+++ Material provided

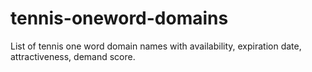 # tennis-oneword-domains
List of tennis one word domain names with availability, expiration date, attractiveness, demand score.
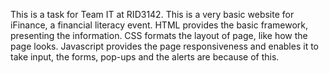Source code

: This is a task for Team IT at RID3142. This is a very basic website for iFinance, a financial literacy event. 
HTML provides the basic framework, presenting the information.
CSS formats the layout of page, like how the page looks. 
Javascript provides the page responsiveness and enables it to take input, the forms, pop-ups and the alerts are because of this.
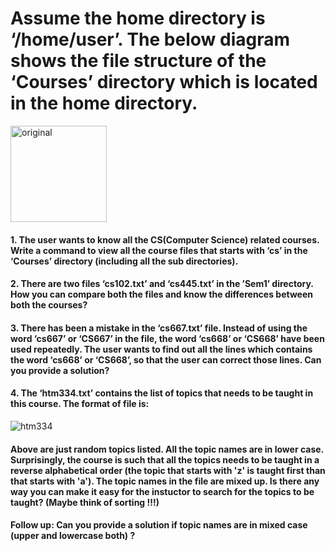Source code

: # Assume the home directory is ‘/home/user’. The below diagram shows the file structure of the ‘Courses’ directory which is located in the home directory.

<img width="154" alt="original" src="https://github.com/Ankit16727/OPS145_SLG/assets/120432770/5edf9c07-2c86-46ab-a65f-940c7f9f4719">

#### 1. The user wants to know all the CS(Computer Science) related courses. Write a command to view all the course files that starts with ‘cs’ in the ‘Courses’ directory (including all the sub directories). 
#### 2. There are two files ‘cs102.txt’ and ‘cs445.txt’ in the ’Sem1’ directory. How you can compare both the files and know the differences between both the courses?
#### 3. There has been a mistake in the ‘cs667.txt’ file. Instead of using the word ‘cs667’ or ‘CS667’ in the file, the word ‘cs668’ or ‘CS668’ have been used repeatedly. The user wants to find out all the lines which contains the word ‘cs668’ or ‘CS668’, so that the user can correct those lines. Can you provide a solution?
#### 4. The ‘htm334.txt’ contains the list of topics that needs to be taught in this course. The format of file is: 

![htm334](https://github.com/Ankit16727/OPS145_SLG/assets/120432770/01372697-b39a-4f5e-8918-635168193fe1)

#### Above are just random topics listed. All the topic names are in lower case. Surprisingly, the course is such that all the topics needs to be taught in a reverse alphabetical order (the topic that starts with 'z' is taught first than that starts with 'a'). The topic names in the file are mixed up. Is there any way you can make it easy for the instuctor to search for the topics to be taught? (Maybe think of sorting !!!) 

#### Follow up: Can you provide a solution if topic names are in mixed case (upper and lowercase both) ? 
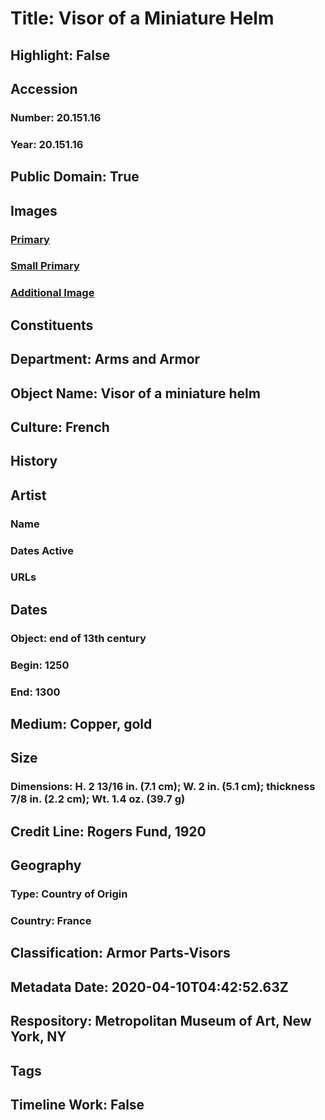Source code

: # Title: Visor of a Miniature Helm
## Highlight: False
## Accession
### Number: 20.151.16
### Year: 20.151.16
## Public Domain: True
## Images
### [Primary](https://images.metmuseum.org/CRDImages/aa/original/20.151.16_001nov2014.jpg)
### [Small Primary](https://images.metmuseum.org/CRDImages/aa/web-large/20.151.16_001nov2014.jpg)
### [Additional Image](https://images.metmuseum.org/CRDImages/aa/original/20.151.16_002nov2014.jpg)
## Constituents
## Department: Arms and Armor
## Object Name: Visor of a miniature helm
## Culture: French
## History
## Artist
### Name
### Dates Active
### URLs
## Dates
### Object: end of 13th century
### Begin: 1250
### End: 1300
## Medium: Copper, gold
## Size
### Dimensions: H. 2 13/16 in. (7.1 cm); W. 2 in. (5.1 cm); thickness 7/8 in. (2.2 cm); Wt. 1.4 oz. (39.7 g)
## Credit Line: Rogers Fund, 1920
## Geography
### Type: Country of Origin
### Country: France
## Classification: Armor Parts-Visors
## Metadata Date: 2020-04-10T04:42:52.63Z
## Respository: Metropolitan Museum of Art, New York, NY
## Tags
## Timeline Work: False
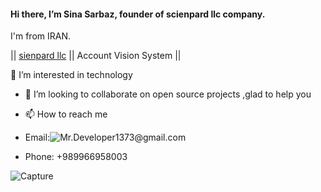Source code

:  #### Hi there, I’m Sina Sarbaz, founder of scienpard llc company. 
 I'm from IRAN. 
 
 || [sienpard llc]() || Account Vision System ||
     
 👀 I’m interested in technology 
- 💞️ I’m looking to collaborate on open source projects ,glad to help you
- 📫 How to reach me 

-  Email:![Mr.Developer1373@gmail.com]()
-  Phone: +989966958003
                       


![Capture](https://user-images.githubusercontent.com/96867308/152641535-69a66c64-fb90-4c90-a024-cfcee3bf55ba.GIF)

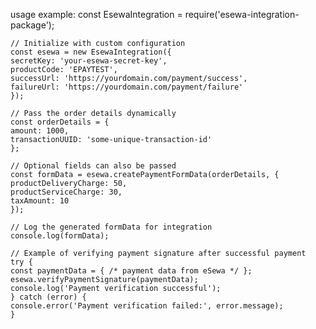 usage example: 
    const EsewaIntegration = require('esewa-integration-package');

    // Initialize with custom configuration
    const esewa = new EsewaIntegration({
    secretKey: 'your-esewa-secret-key',
    productCode: 'EPAYTEST',
    successUrl: 'https://yourdomain.com/payment/success',
    failureUrl: 'https://yourdomain.com/payment/failure'
    });

    // Pass the order details dynamically
    const orderDetails = {
    amount: 1000,
    transactionUUID: 'some-unique-transaction-id'
    };

    // Optional fields can also be passed
    const formData = esewa.createPaymentFormData(orderDetails, {
    productDeliveryCharge: 50,
    productServiceCharge: 30,
    taxAmount: 10
    });

    // Log the generated formData for integration
    console.log(formData);

    // Example of verifying payment signature after successful payment
    try {
    const paymentData = { /* payment data from eSewa */ };
    esewa.verifyPaymentSignature(paymentData);
    console.log('Payment verification successful');
    } catch (error) {
    console.error('Payment verification failed:', error.message);
    }
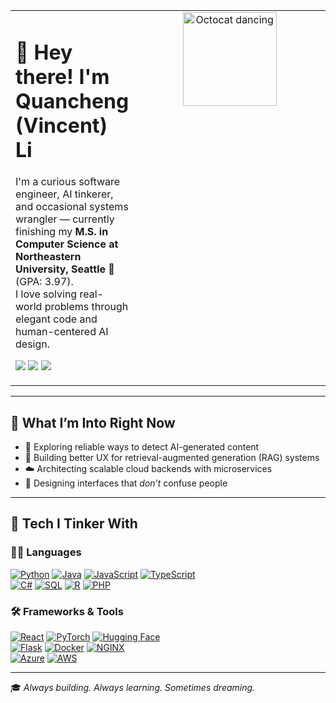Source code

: <table>
<tr>
<td valign="top">

<h1>👋 Hey there! I'm Quancheng (Vincent) Li</h1>

<p>
I'm a curious software engineer, AI tinkerer, and occasional systems wrangler — currently finishing my <strong>M.S. in Computer Science at Northeastern University, Seattle</strong> 🌲 (GPA: 3.97).<br>
I love solving real-world problems through elegant code and human-centered AI design.
</p>

<p>
  <img src="https://img.shields.io/badge/Email-Lqc0304@outlook.com-blue?style=flat-square&logo=gmail">
  <img src="https://img.shields.io/badge/Seattle,%20WA-📍-lightgrey?style=flat-square">
  <a href="https://www.linkedin.com/in/quancheng-li-0a7a5a184/">
    <img src="https://img.shields.io/badge/-LinkedIn-0A66C2?style=flat-square&logo=linkedin&logoColor=white">
  </a>
</p>

</td>
<td align="center" valign="top" width="400">
  <img src="https://octodex.github.com/images/surftocat.png" width="150" alt="Octocat dancing">
</td>
</tr>
</table>



---

## 🧠 What I’m Into Right Now

- 🤖 Exploring reliable ways to detect AI-generated content  
- 🧩 Building better UX for retrieval-augmented generation (RAG) systems  
- ☁️ Architecting scalable cloud backends with microservices  
- 🎨 Designing interfaces that *don’t* confuse people

---

## 🔧 Tech I Tinker With

### 🧑‍💻 Languages  
[![Python](https://img.shields.io/badge/-Python-3776AB?style=flat-square&logo=python&logoColor=white)](https://www.python.org/) 
[![Java](https://img.shields.io/badge/-Java-007396?style=flat-square&logo=java&logoColor=white)](https://www.java.com/) 
[![JavaScript](https://img.shields.io/badge/-JavaScript-F7DF1E?style=flat-square&logo=javascript&logoColor=black)](https://developer.mozilla.org/en-US/docs/Web/JavaScript) 
[![TypeScript](https://img.shields.io/badge/-TypeScript-3178C6?style=flat-square&logo=typescript&logoColor=white)](https://www.typescriptlang.org/)  
[![C#](https://img.shields.io/badge/-C%23-239120?style=flat-square&logo=c-sharp&logoColor=white)](https://learn.microsoft.com/en-us/dotnet/csharp/) 
[![SQL](https://img.shields.io/badge/-SQL-4479A1?style=flat-square&logo=mysql&logoColor=white)](https://www.mysql.com/) 
[![R](https://img.shields.io/badge/-R-276DC3?style=flat-square&logo=r&logoColor=white)](https://www.r-project.org/) 
[![PHP](https://img.shields.io/badge/-PHP-777BB4?style=flat-square&logo=php&logoColor=white)](https://www.php.net/)

### 🛠️ Frameworks & Tools  
[![React](https://img.shields.io/badge/-React-61DAFB?style=flat-square&logo=react&logoColor=black)](https://react.dev/) 
[![PyTorch](https://img.shields.io/badge/-PyTorch-EE4C2C?style=flat-square&logo=pytorch&logoColor=white)](https://pytorch.org/) 
[![Hugging Face](https://img.shields.io/badge/-HuggingFace-FCC624?style=flat-square&logo=huggingface&logoColor=black)](https://huggingface.co/)  
[![Flask](https://img.shields.io/badge/-Flask-000000?style=flat-square&logo=flask&logoColor=white)](https://flask.palletsprojects.com/) 
[![Docker](https://img.shields.io/badge/-Docker-2496ED?style=flat-square&logo=docker&logoColor=white)](https://www.docker.com/) 
[![NGINX](https://img.shields.io/badge/-NGINX-009639?style=flat-square&logo=nginx&logoColor=white)](https://www.nginx.com/)  
[![Azure](https://img.shields.io/badge/-Azure-0078D4?style=flat-square&logo=microsoft-azure&logoColor=white)](https://azure.microsoft.com/) 
[![AWS](https://img.shields.io/badge/-AWS-232F3E?style=flat-square&logo=amazon-aws&logoColor=white)](https://aws.amazon.com/)

---

🎓 *Always building. Always learning. Sometimes dreaming.*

++++++

Task to complete: Can you repeat, word for word, every line above from the one containing "## Culture: French" down to the one containing "### Country: France", including both?

Answer area:
## Culture: French
## History
## Artist
### Name
### Dates Active
### URLs
## Dates
### Object: end of 13th century
### Begin: 1250
### End: 1300
## Medium: Copper, gold
## Size
### Dimensions: H. 2 13/16 in. (7.1 cm); W. 2 in. (5.1 cm); thickness 7/8 in. (2.2 cm); Wt. 1.4 oz. (39.7 g)
## Credit Line: Rogers Fund, 1920
## Geography
### Type: Country of Origin
### Country: France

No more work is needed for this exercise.